__About this exercise__: Give the records below again, exactly as they appear.

__Records to process__:
■ ■ ■ ■ ■

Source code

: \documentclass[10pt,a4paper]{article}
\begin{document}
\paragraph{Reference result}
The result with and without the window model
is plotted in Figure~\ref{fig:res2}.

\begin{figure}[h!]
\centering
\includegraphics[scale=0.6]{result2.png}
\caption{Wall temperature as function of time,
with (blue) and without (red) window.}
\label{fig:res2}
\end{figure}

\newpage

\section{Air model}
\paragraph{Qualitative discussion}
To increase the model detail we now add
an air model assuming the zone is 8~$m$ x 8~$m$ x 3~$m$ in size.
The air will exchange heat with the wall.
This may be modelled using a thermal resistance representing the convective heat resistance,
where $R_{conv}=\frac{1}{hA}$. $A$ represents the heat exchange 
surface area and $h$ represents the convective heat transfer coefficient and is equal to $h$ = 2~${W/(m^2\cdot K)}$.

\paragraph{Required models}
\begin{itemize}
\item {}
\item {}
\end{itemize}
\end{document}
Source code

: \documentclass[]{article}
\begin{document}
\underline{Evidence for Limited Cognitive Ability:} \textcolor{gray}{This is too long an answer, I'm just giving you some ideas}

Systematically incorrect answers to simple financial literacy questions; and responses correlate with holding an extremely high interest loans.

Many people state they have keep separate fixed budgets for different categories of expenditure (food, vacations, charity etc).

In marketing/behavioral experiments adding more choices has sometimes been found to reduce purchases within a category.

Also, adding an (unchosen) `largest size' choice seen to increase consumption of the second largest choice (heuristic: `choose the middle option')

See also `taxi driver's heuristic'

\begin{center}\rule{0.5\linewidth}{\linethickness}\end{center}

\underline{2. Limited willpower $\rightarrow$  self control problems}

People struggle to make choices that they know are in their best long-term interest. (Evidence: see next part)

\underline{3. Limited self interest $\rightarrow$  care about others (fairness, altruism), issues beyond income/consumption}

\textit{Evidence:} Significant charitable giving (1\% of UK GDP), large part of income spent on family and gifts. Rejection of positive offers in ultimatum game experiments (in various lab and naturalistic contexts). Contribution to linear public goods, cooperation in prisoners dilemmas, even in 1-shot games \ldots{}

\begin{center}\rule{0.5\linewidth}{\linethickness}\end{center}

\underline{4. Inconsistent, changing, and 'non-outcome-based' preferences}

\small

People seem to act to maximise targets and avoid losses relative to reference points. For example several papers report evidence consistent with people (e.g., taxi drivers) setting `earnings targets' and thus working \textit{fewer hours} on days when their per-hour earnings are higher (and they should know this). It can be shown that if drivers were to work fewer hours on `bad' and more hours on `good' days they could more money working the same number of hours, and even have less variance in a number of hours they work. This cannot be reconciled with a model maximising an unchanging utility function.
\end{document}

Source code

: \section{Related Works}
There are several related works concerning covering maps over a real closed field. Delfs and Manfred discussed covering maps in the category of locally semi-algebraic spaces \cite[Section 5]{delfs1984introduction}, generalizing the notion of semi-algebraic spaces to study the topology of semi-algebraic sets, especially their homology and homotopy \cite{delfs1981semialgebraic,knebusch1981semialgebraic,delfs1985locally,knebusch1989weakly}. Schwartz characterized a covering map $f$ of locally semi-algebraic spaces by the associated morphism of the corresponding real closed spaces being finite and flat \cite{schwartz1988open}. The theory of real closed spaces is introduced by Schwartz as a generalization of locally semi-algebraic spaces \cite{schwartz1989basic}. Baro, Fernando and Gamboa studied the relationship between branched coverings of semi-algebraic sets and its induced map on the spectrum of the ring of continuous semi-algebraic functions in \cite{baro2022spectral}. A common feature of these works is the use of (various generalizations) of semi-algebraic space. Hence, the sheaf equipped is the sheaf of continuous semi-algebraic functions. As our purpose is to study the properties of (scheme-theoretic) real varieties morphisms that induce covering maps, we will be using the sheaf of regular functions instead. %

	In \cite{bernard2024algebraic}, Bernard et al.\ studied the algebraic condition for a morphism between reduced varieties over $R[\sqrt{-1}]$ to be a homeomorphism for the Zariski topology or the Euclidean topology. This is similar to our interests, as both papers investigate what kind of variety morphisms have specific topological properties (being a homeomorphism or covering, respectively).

■ ■ ■ ■ ■

__Output below__:
Source code

: \documentclass[10pt,a4paper]{article}
\begin{document}
\paragraph{Reference result}
The result with and without the window model
is plotted in Figure~\ref{fig:res2}.

\begin{figure}[h!]
\centering
\includegraphics[scale=0.6]{result2.png}
\caption{Wall temperature as function of time,
with (blue) and without (red) window.}
\label{fig:res2}
\end{figure}

\newpage

\section{Air model}
\paragraph{Qualitative discussion}
To increase the model detail we now add
an air model assuming the zone is 8~$m$ x 8~$m$ x 3~$m$ in size.
The air will exchange heat with the wall.
This may be modelled using a thermal resistance representing the convective heat resistance,
where $R_{conv}=\frac{1}{hA}$. $A$ represents the heat exchange 
surface area and $h$ represents the convective heat transfer coefficient and is equal to $h$ = 2~${W/(m^2\cdot K)}$.

\paragraph{Required models}
\begin{itemize}
\item {}
\item {}
\end{itemize}
\end{document}
Source code

: \documentclass[]{article}
\begin{document}
\underline{Evidence for Limited Cognitive Ability:} \textcolor{gray}{This is too long an answer, I'm just giving you some ideas}

Systematically incorrect answers to simple financial literacy questions; and responses correlate with holding an extremely high interest loans.

Many people state they have keep separate fixed budgets for different categories of expenditure (food, vacations, charity etc).

In marketing/behavioral experiments adding more choices has sometimes been found to reduce purchases within a category.

Also, adding an (unchosen) `largest size' choice seen to increase consumption of the second largest choice (heuristic: `choose the middle option')

See also `taxi driver's heuristic'

\begin{center}\rule{0.5\linewidth}{\linethickness}\end{center}

\underline{2. Limited willpower $\rightarrow$  self control problems}

People struggle to make choices that they know are in their best long-term interest. (Evidence: see next part)

\underline{3. Limited self interest $\rightarrow$  care about others (fairness, altruism), issues beyond income/consumption}

\textit{Evidence:} Significant charitable giving (1\% of UK GDP), large part of income spent on family and gifts. Rejection of positive offers in ultimatum game experiments (in various lab and naturalistic contexts). Contribution to linear public goods, cooperation in prisoners dilemmas, even in 1-shot games \ldots{}

\begin{center}\rule{0.5\linewidth}{\linethickness}\end{center}

\underline{4. Inconsistent, changing, and 'non-outcome-based' preferences}

\small

People seem to act to maximise targets and avoid losses relative to reference points. For example several papers report evidence consistent with people (e.g., taxi drivers) setting `earnings targets' and thus working \textit{fewer hours} on days when their per-hour earnings are higher (and they should know this). It can be shown that if drivers were to work fewer hours on `bad' and more hours on `good' days they could more money working the same number of hours, and even have less variance in a number of hours they work. This cannot be reconciled with a model maximising an unchanging utility function.
\end{document}

Source code

: \section{Related Works}
There are several related works concerning covering maps over a real closed field. Delfs and Manfred discussed covering maps in the category of locally semi-algebraic spaces \cite[Section 5]{delfs1984introduction}, generalizing the notion of semi-algebraic spaces to study the topology of semi-algebraic sets, especially their homology and homotopy \cite{delfs1981semialgebraic,knebusch1981semialgebraic,delfs1985locally,knebusch1989weakly}. Schwartz characterized a covering map $f$ of locally semi-algebraic spaces by the associated morphism of the corresponding real closed spaces being finite and flat \cite{schwartz1988open}. The theory of real closed spaces is introduced by Schwartz as a generalization of locally semi-algebraic spaces \cite{schwartz1989basic}. Baro, Fernando and Gamboa studied the relationship between branched coverings of semi-algebraic sets and its induced map on the spectrum of the ring of continuous semi-algebraic functions in \cite{baro2022spectral}. A common feature of these works is the use of (various generalizations) of semi-algebraic space. Hence, the sheaf equipped is the sheaf of continuous semi-algebraic functions. As our purpose is to study the properties of (scheme-theoretic) real varieties morphisms that induce covering maps, we will be using the sheaf of regular functions instead. %

	In \cite{bernard2024algebraic}, Bernard et al.\ studied the algebraic condition for a morphism between reduced varieties over $R[\sqrt{-1}]$ to be a homeomorphism for the Zariski topology or the Euclidean topology. This is similar to our interests, as both papers investigate what kind of variety morphisms have specific topological properties (being a homeomorphism or covering, respectively).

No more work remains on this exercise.